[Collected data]
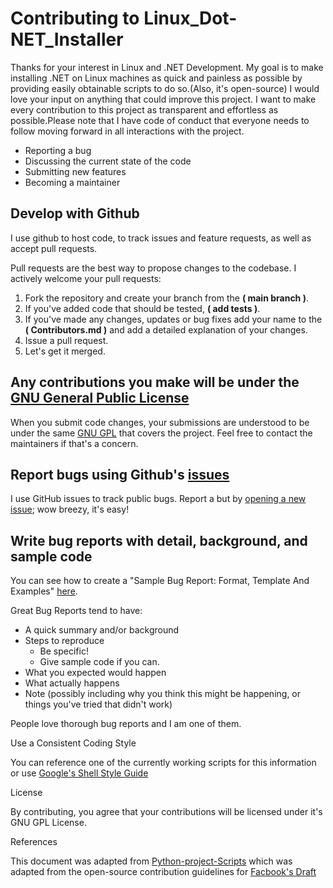 # Contributing to Linux_Dot-NET_Installer
Thanks for your interest in Linux and .NET Development. My goal is to make installing .NET on Linux machines as quick and painless as possible by providing easily obtainable scripts to do so.(Also, it's open-source) I would love your input on anything that could improve this project. I want to make every contribution to this project as transparent and effortless as possible.Please note that I have code of conduct that everyone needs to follow moving forward in all interactions with the project.

- Reporting a bug
- Discussing the current state of the code
- Submitting new features
- Becoming a maintainer

## Develop with Github
I use github to host code, to track issues and feature requests, as well as accept pull requests.

Pull requests are the best way to propose changes to the codebase. I actively welcome your pull requests:

1. Fork the repository and create your branch from the **( main branch )**.
2. If you've added code that should be tested, **( add tests )**.
3. If you've made any changes, updates or bug fixes add your name to the **( Contributors.md )** and add a detailed explanation of your changes.
4. Issue a pull request.
5. Let's get it merged.

## Any contributions you make will be under the [GNU General Public License](https://www.gnu.org/licenses/gpl-3.0.en.html)

When you submit code changes, your submissions are understood to be under the same [GNU GPL](https://www.gnu.org/licenses/gpl-3.0.en.html) that covers the project. Feel free to contact the maintainers if that's a concern.

## Report bugs using Github's [issues](https://github.com/sonAndrew/Linux_Dot-NET_Installer/issues)
I use GitHub issues to track public bugs. Report a but by [opening a new issue](https://github.com/sonAndrew/Linux_Dot-NET_Installer/issues); wow breezy, it's easy!

## Write bug reports with detail, background, and sample code

You can see how to create a "Sample Bug Report: Format, Template And Examples" [here](https://www.softwaretestinghelp.com/sample-bug-report/).

Great Bug Reports tend to have:
- A quick summary and/or background
- Steps to reproduce
    - Be specific!
    - Give sample code if you can.
- What you expected would happen
- What actually happens
- Note (possibly including why you think this might be happening, or things you've tried that didn't work)

People love thorough bug reports and I am one of them.

Use a Consistent Coding Style

You can reference one of the currently working scripts for this information or use [Google's Shell Style Guide](https://google.github.io/styleguide/shellguide.html)

License

By contributing, you agree that your contributions will be licensed under it's GNU GPL License.

References

This document was adapted from [Python-project-Scripts](https://github.com/larymak/Python-project-Scripts/blob/main/CONTRIBUTING.md) which was adapted from the open-source contribution guidelines for [Facbook's Draft](https://github.com/facebookarchive/draft-js?files=1)


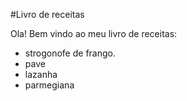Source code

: #Livro de receitas


Ola! Bem vindo ao meu livro de receitas:

- strogonofe de frango.
- pave
- lazanha
- parmegiana
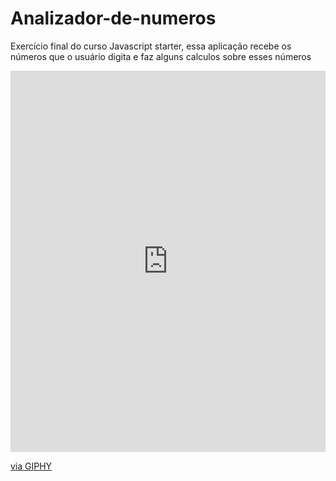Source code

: # Analizador-de-numeros
Exercício final do curso Javascript starter, essa aplicação recebe os números que o usuário digita e faz alguns calculos sobre esses números 

<div style="width:100%;height:0;padding-bottom:121%;position:relative;"><iframe src="https://giphy.com/embed/S8eiWf0ZN0b9IcX1Dc" width="100%" height="100%" style="position:absolute" frameBorder="0" class="giphy-embed" allowFullScreen></iframe></div><p><a href="https://giphy.com/gifs/S8eiWf0ZN0b9IcX1Dc">via GIPHY</a></p>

> TASK GOAL: Show the lines above that have the word "requests".

> FINAL ANSWER:
I use github to host code, to track issues and feature requests, as well as accept pull requests.
Pull requests are the best way to propose changes to the codebase. I actively welcome your pull requests:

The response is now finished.